I am trying to use pymoo's NSGA-II algorithm to carry out portfolio optimization.
from pymoo.algorithms.moo.nsga2 import NSGA2
from pymoo.core.problem import Problem
from pymoo.optimize import minimize
from pymoo.visualization.scatter import Scatter
v = df_cov
m = df_mr
K = 10
print("v=", v, "m=", m, "K=", K, "n=", n)
#Examples
x=np.ones(n)/n
print("x=", x, np.sum(x))
print("Risk = ", np.sum(np.dot(x.T,(np.dot(v,x)))))
print(np.dot(x.T,(np.dot(v,x))).shape)
print(x.T.shape, np.dot(v,x).shape)
print("Return = ", np.dot(x,m))
v is an nxn matrix containing the covariance values between n number of assets. m is an array of mean returns of those assets.
I have defined the problem as the following:
class MyProblem(Problem):
def __init__(self, m, v):
super().__init__(n_var=n,
n_obj=2,
n_constr=0,
xl=np.array([0 for _ in range(n)]),
xu=np.array([1 for _ in range(n)]))
self.m = m
self.v = v
def _evaluate(self, x, out, *args, **kwargs):
f1 = np.dot(np.array(x).T, (np.dot(self.v, np.array(x))))

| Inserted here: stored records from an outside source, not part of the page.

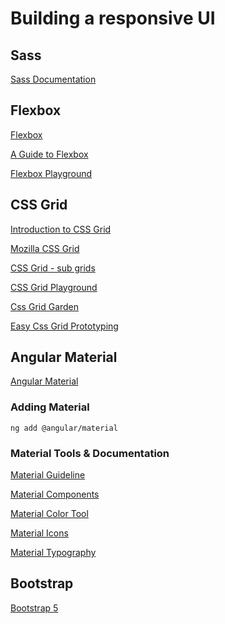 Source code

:# Building a responsive UI

## Sass

[Sass Documentation](https://sass-lang.com/)

## Flexbox

[Flexbox](https://developer.mozilla.org/en-US/docs/Web/CSS/CSS_Flexible_Box_Layout/Basic_Concepts_of_Flexbox)

[A Guide to Flexbox](https://css-tricks.com/snippets/css/a-guide-to-flexbox/)

[Flexbox Playground](https://flexboxfroggy.com/)

## CSS Grid

[Introduction to CSS Grid](https://css-tricks.com/snippets/css/complete-guide-grid/)

[Mozilla CSS Grid](https://mozilladevelopers.github.io/playground/css-grid)

[CSS Grid - sub grids](https://www.smashingmagazine.com/2018/07/css-grid-2/)

[CSS Grid Playground](https://www.cssgridplayground.com/)

[Css Grid Garden](https://cssgridgarden.com/#de)

[Easy Css Grid Prototyping](https://grid.layoutit.com)

## Angular Material

[Angular Material](https://material.angular.io)

### Adding Material

```
ng add @angular/material
```

### Material Tools & Documentation

[Material Guideline](https://material.io/design/guidelines-overview/)

[Material Components](https://material.angular.io/components/)

[Material Color Tool](https://material.io/resources/color)

[Material Icons](https://material.io/tools/icons/)

[Material Typography](https://material.angular.io/guide/typography)

## Bootstrap

[Bootstrap 5](https://blog.getbootstrap.com/2020/06/16/bootstrap-5-alpha/)
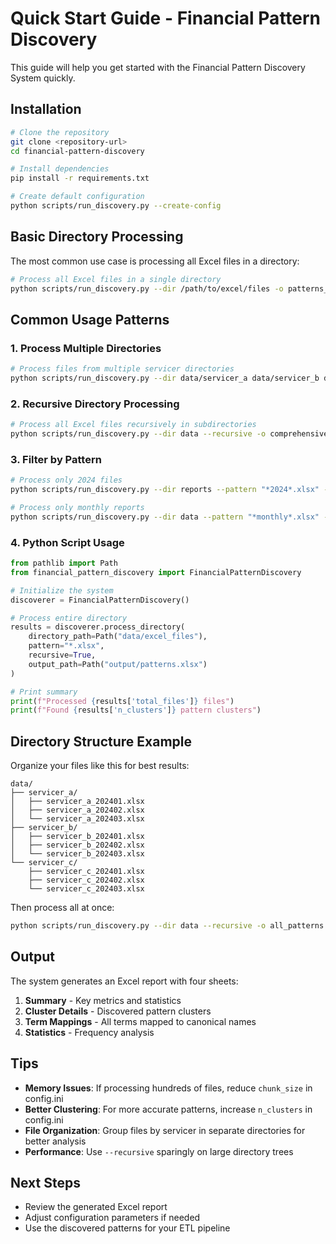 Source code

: # Quick Start Guide - Financial Pattern Discovery

This guide will help you get started with the Financial Pattern Discovery System quickly.

## Installation

```bash
# Clone the repository
git clone <repository-url>
cd financial-pattern-discovery

# Install dependencies
pip install -r requirements.txt

# Create default configuration
python scripts/run_discovery.py --create-config
```

## Basic Directory Processing

The most common use case is processing all Excel files in a directory:

```bash
# Process all Excel files in a single directory
python scripts/run_discovery.py --dir /path/to/excel/files -o patterns_report.xlsx
```

## Common Usage Patterns

### 1. Process Multiple Directories

```bash
# Process files from multiple servicer directories
python scripts/run_discovery.py --dir data/servicer_a data/servicer_b data/servicer_c -o all_servicers.xlsx
```

### 2. Recursive Directory Processing

```bash
# Process all Excel files recursively in subdirectories
python scripts/run_discovery.py --dir data --recursive -o comprehensive_report.xlsx
```

### 3. Filter by Pattern

```bash
# Process only 2024 files
python scripts/run_discovery.py --dir reports --pattern "*2024*.xlsx" -o 2024_patterns.xlsx

# Process only monthly reports
python scripts/run_discovery.py --dir data --pattern "*monthly*.xlsx" -o monthly_patterns.xlsx
```

### 4. Python Script Usage

```python
from pathlib import Path
from financial_pattern_discovery import FinancialPatternDiscovery

# Initialize the system
discoverer = FinancialPatternDiscovery()

# Process entire directory
results = discoverer.process_directory(
    directory_path=Path("data/excel_files"),
    pattern="*.xlsx",
    recursive=True,
    output_path=Path("output/patterns.xlsx")
)

# Print summary
print(f"Processed {results['total_files']} files")
print(f"Found {results['n_clusters']} pattern clusters")
```

## Directory Structure Example

Organize your files like this for best results:

```
data/
├── servicer_a/
│   ├── servicer_a_202401.xlsx
│   ├── servicer_a_202402.xlsx
│   └── servicer_a_202403.xlsx
├── servicer_b/
│   ├── servicer_b_202401.xlsx
│   ├── servicer_b_202402.xlsx
│   └── servicer_b_202403.xlsx
└── servicer_c/
    ├── servicer_c_202401.xlsx
    ├── servicer_c_202402.xlsx
    └── servicer_c_202403.xlsx
```

Then process all at once:

```bash
python scripts/run_discovery.py --dir data --recursive -o all_patterns.xlsx
```

## Output

The system generates an Excel report with four sheets:

1. **Summary** - Key metrics and statistics
2. **Cluster Details** - Discovered pattern clusters
3. **Term Mappings** - All terms mapped to canonical names
4. **Statistics** - Frequency analysis

## Tips

- **Memory Issues**: If processing hundreds of files, reduce `chunk_size` in config.ini
- **Better Clustering**: For more accurate patterns, increase `n_clusters` in config.ini
- **File Organization**: Group files by servicer in separate directories for better analysis
- **Performance**: Use `--recursive` sparingly on large directory trees

## Next Steps

- Review the generated Excel report
- Adjust configuration parameters if needed
- Use the discovered patterns for your ETL pipeline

f2 = -(np.dot(np.array(x), self.m))
#g1 = np.sum(np.array(x))-1
#g2 = np.sum(len(np.array(x)))-K
out["F"] = np.column_stack([f1, f2])
#out["G"] = [g1,g2]
problem = MyProblem(m,v)
algorithm = NSGA2(pop_size=100)
from pymoo.factory import get_termination
termination = get_termination("n_gen", 200)
from pymoo.optimize import minimize
res = minimize(problem,
algorithm,
termination,
seed=1,
save_history=True,
verbose=True)
X = res.X
F = res.F
I am firstly trying to run the algorithm without any constraints, however when I run the algorithm I receive this error:
ValueError: shapes (31,31) and (100,31) not aligned: 31 (dim 1) != 100 (dim 0)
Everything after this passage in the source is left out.